Multi-site high availability

failoverfault-tolerancehigh-availabilityload balancing

We have a SaaS application that we need to be highly available. We already have an expensive, well-maintained Hyper-V failover cluster, but today the datacenter where we host that cluster had a five-hour power outage that knocked us completely offline. So now we're wondering if a better approach might be to use servers at two separate datacenters. Assuming we get all the back-end file replication and data replication working between these two sites, we're wondering how to handle the front-end routing — no wonder how we approach the problem, we always wind up with the load balancer being a single point of failure.

So the question is … how can we set up load-balancing between two hosting sites such that the load balancer isn't the single point of failure? Is there a way to use two separate load balancers, one at each site? Should we be considering round-robin DNS?

Best Answer

To do this properly, you need to have:

  • Two seperate instances in two datacenters (as you've already determined)
  • Synchronisation between the two datacenters (as you've already determined)
  • A way of re-directing clients from one to the other in the event of a failure

There are two common ways of doing this. One simple, one... not.

DNS

Round-Robin DNS isn't quite what you want, because chances are you want all requests to go to the primary DC, and the second DC is only used during downtime of the first.

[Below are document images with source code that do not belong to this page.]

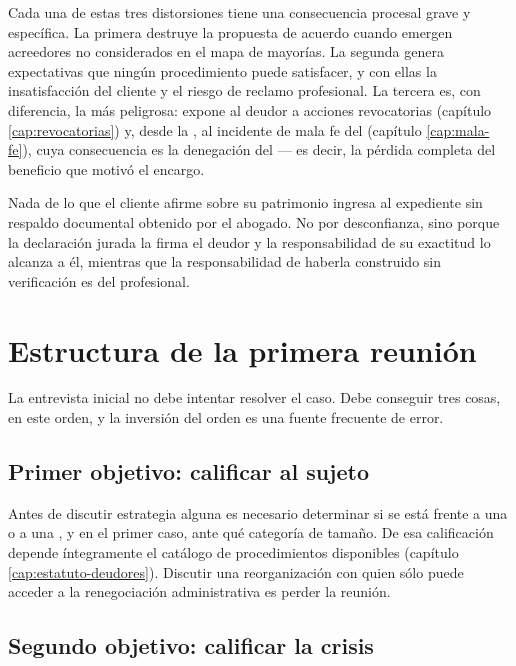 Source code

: Cada una de estas tres distorsiones tiene una consecuencia procesal grave y específica.
La primera destruye la propuesta de acuerdo cuando emergen acreedores no considerados en
el mapa de mayorías. La segunda genera expectativas que ningún procedimiento puede
satisfacer, y con ellas la insatisfacción del cliente y el riesgo de reclamo
profesional. La tercera es, con diferencia, la más peligrosa: expone al deudor a acciones
revocatorias (capítulo \ref{cap:revocatorias}) y, desde la \Lreforma{}, al incidente de
mala fe del  (capítulo \ref{cap:mala-fe}), cuya consecuencia es la denegación
del \discharge{} — es decir, la pérdida completa del beneficio que motivó el encargo.

\begin{foco}
Nada de lo que el cliente afirme sobre su patrimonio ingresa al expediente sin respaldo
documental obtenido por el abogado. No por desconfianza, sino porque la declaración
jurada la firma el deudor y la responsabilidad de su exactitud lo alcanza a él, mientras
que la responsabilidad de haberla construido sin verificación es del profesional.
\end{foco}

\section{Estructura de la primera reunión}

La entrevista inicial no debe intentar resolver el caso. Debe conseguir tres cosas, en
este orden, y la inversión del orden es una fuente frecuente de error.

\subsection{Primer objetivo: calificar al sujeto}

Antes de discutir estrategia alguna es necesario determinar si se está frente a una
\empresadeudora{} o a una \personadeudora{}, y en el primer caso, ante qué categoría de
tamaño. De esa calificación depende íntegramente el catálogo de procedimientos
disponibles (capítulo \ref{cap:estatuto-deudores}). Discutir una reorganización con quien
sólo puede acceder a la renegociación administrativa es perder la reunión.

\subsection{Segundo objetivo: calificar la crisis}

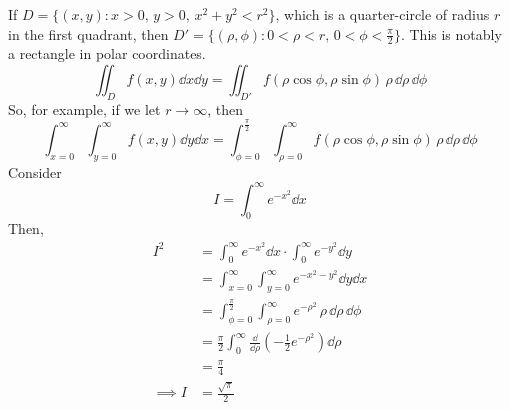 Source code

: If \(D = \{ (x, y) \colon x > 0,\, y > 0,\, x^2 + y^2 < r^2 \}\), which is a quarter-circle of radius \(r\) in the first quadrant, then \(D' = \{ (\rho, \phi) \colon 0 < \rho < r,\, 0 < \phi < \frac{\pi}{2} \}\). This is notably a rectangle in polar coordinates.
\[ \iint_D f(x, y)\dd{x} \dd{y} = \iint_{D'} f(\rho \cos \phi, \rho \sin \phi) \,\rho \,\dd \rho \,\dd \phi \]
So, for example, if we let \(r \to \infty\), then
\[ \int_{x=0}^\infty \int_{y=0}^\infty f(x, y) \dd{y}\dd{x} = \int_{\phi = 0}^{\frac{\pi}{2}} \int_{\rho = 0}^\infty f(\rho \cos \phi, \rho \sin \phi) \,\rho\,\dd \rho\,\dd \phi \]
Consider
\[ I = \int_0^\infty e^{-x^2} \dd{x} \]
Then,
\begin{align*}
	I^2        & = \int_0^\infty e^{-x^2} \dd{x} \cdot \int_0^\infty e^{-y^2} \dd{y}                                \\
	           & = \int_{x=0}^\infty \int_{y=0}^\infty e^{-x^2-y^2} \dd{y}\dd{x}                                    \\
	           & = \int_{\phi = 0}^{\frac{\pi}{2}} \int_{\rho = 0}^\infty e^{-\rho^2} \,\rho\,\dd \rho\,\dd \phi    \\
	           & = \frac{\pi}{2} \int_0^\infty \frac{\dd}{\dd \rho} \left( -\frac{1}{2}e^{-\rho^2} \right) \dd \rho \\
	           & = \frac{\pi}{4}                                                                                    \\
	\implies I & = \frac{\sqrt{\pi}}{2}
\end{align*}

What you can do though is set a very low TTL on your DNS (say, 30 seconds, or 5 minutes), which will mean that if your DC does go down, you just update your DNS and within 5 minutes or so, all of your clients will be pointing at your other DC.

This means that because your two DC's will have different IP layouts, you need to adjust for this in your setup of the datacenter.

BGP

Basically, if you're asking this question, then this is out of your reach. In short, your IP addresses stay the same, but they are "moved" from one datacenter to the other. This involves expensive routers, expensive IP ranges, and expensive subscriptions to your local registry for AS numbers and IP ranges.

Your BGP routers stop advertising your at your primary datacenter, and start advertising at your secondary datacenter. Then the internet routes around the offline datacenter and sends traffic to your new DC.


If you are virtualised with ESXi and vSphere, VMWare have a pretty good product that we trialled once called VMWare Site Recovery Manager, which basically does everything for you. It keeps your VM configs in sync and powers them up on the 2nd site when the 1st site goes offline. It is big bucks though.